=== Work request ===
Once the line holding "## Background" is written out, stop; begin at the first line of the material below and retype exactly, dropping pictures.

────────

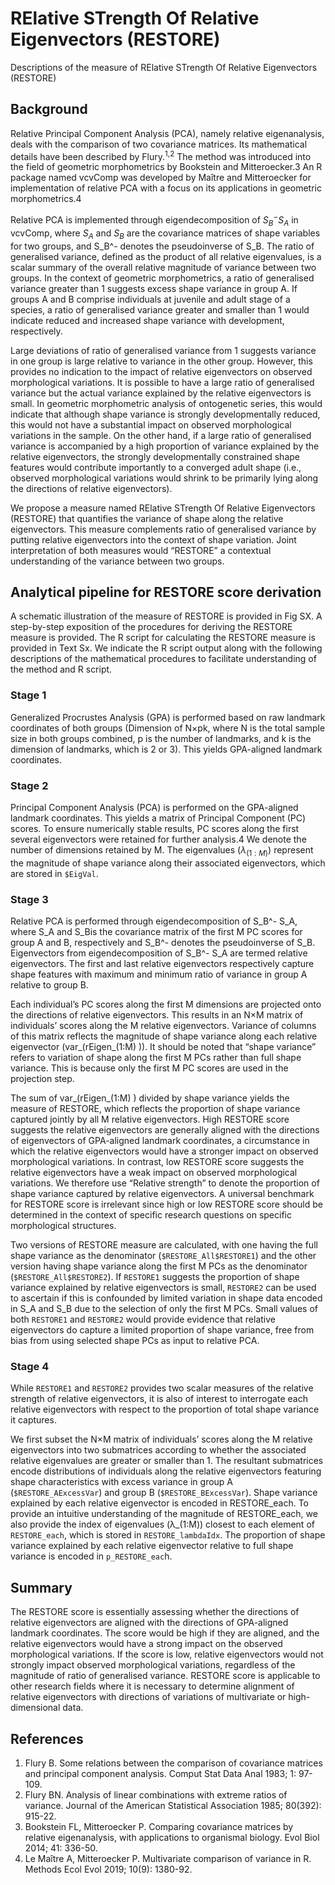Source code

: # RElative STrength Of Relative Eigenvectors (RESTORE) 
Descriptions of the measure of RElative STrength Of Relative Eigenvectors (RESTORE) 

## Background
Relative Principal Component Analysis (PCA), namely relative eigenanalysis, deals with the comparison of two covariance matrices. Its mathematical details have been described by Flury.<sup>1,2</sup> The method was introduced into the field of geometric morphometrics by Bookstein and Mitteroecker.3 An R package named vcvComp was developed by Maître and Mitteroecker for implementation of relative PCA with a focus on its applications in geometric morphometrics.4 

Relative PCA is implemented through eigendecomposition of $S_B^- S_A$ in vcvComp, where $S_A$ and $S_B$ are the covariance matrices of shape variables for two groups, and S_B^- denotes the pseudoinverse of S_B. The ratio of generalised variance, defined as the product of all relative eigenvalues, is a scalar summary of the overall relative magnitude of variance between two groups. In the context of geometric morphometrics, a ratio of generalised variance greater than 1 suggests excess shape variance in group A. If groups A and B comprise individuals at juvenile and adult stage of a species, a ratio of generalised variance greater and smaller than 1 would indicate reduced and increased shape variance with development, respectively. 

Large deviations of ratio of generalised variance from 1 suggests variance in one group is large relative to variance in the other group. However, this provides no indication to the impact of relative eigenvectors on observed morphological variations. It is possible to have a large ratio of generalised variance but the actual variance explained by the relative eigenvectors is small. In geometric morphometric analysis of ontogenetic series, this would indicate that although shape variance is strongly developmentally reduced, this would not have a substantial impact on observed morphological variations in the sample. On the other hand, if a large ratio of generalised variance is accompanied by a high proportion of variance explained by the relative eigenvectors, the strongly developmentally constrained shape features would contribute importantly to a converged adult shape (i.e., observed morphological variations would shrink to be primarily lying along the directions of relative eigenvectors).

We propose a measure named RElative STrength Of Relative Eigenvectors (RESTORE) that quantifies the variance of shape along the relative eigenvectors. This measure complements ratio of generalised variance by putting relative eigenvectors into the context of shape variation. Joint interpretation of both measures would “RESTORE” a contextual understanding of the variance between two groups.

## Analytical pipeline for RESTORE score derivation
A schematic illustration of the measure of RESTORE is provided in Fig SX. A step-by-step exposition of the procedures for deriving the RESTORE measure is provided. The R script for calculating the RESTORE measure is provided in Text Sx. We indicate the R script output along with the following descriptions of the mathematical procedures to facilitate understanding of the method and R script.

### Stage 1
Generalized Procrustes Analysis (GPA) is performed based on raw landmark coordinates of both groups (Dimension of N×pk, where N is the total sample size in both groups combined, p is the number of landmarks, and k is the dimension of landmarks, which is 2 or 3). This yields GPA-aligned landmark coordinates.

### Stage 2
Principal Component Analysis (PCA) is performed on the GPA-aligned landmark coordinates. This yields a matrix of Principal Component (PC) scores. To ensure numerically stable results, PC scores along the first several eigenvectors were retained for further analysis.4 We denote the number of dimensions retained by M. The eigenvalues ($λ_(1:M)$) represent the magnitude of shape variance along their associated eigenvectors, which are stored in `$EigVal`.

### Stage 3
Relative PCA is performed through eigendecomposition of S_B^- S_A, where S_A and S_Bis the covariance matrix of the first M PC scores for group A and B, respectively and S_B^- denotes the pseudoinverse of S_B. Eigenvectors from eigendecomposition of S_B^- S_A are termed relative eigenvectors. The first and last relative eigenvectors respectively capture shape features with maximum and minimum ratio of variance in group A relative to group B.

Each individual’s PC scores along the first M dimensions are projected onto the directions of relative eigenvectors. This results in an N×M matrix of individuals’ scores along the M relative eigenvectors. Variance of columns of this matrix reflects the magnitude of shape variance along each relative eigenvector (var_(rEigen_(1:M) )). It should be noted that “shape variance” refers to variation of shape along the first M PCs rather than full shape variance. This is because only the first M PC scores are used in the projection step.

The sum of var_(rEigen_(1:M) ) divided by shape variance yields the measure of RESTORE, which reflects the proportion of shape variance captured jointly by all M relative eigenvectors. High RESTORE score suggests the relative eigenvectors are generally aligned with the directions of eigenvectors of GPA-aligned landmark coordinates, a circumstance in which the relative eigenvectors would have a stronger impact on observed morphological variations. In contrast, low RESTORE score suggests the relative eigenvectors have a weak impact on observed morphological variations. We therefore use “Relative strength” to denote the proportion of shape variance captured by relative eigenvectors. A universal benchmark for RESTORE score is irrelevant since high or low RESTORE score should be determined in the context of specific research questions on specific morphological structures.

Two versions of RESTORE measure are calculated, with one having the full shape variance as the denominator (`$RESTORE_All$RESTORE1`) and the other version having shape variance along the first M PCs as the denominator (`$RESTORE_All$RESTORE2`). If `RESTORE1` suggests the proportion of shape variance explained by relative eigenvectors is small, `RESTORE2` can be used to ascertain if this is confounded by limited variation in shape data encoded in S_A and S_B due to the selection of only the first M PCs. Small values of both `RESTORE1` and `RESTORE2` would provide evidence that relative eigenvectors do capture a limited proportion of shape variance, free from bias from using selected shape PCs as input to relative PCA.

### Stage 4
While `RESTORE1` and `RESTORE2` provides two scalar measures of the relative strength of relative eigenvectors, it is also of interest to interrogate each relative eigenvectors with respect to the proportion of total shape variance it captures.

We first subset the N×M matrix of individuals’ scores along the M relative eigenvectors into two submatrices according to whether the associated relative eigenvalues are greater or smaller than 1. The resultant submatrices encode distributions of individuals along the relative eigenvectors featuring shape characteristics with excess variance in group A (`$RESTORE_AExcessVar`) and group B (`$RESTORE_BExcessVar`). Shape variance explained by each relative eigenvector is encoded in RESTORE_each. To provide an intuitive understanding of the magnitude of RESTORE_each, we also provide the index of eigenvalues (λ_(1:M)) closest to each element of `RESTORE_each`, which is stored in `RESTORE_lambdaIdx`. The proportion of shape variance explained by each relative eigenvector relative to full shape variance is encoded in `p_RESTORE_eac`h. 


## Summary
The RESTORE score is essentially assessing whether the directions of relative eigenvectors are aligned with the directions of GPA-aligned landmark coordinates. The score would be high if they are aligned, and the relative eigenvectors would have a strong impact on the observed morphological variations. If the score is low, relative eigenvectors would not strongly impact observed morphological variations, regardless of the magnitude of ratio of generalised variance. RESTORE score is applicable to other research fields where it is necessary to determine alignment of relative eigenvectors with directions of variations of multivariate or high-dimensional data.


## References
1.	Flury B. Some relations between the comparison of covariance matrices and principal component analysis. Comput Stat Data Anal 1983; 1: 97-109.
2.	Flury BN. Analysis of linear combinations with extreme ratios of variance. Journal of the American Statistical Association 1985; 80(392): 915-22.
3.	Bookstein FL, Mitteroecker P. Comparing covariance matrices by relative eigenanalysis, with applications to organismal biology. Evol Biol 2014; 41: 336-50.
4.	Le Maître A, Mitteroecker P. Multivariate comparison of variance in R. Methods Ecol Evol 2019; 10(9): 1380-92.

────────

=== Answer section ===
Source code

: # RElative STrength Of Relative Eigenvectors (RESTORE) 
Descriptions of the measure of RElative STrength Of Relative Eigenvectors (RESTORE) 

## Background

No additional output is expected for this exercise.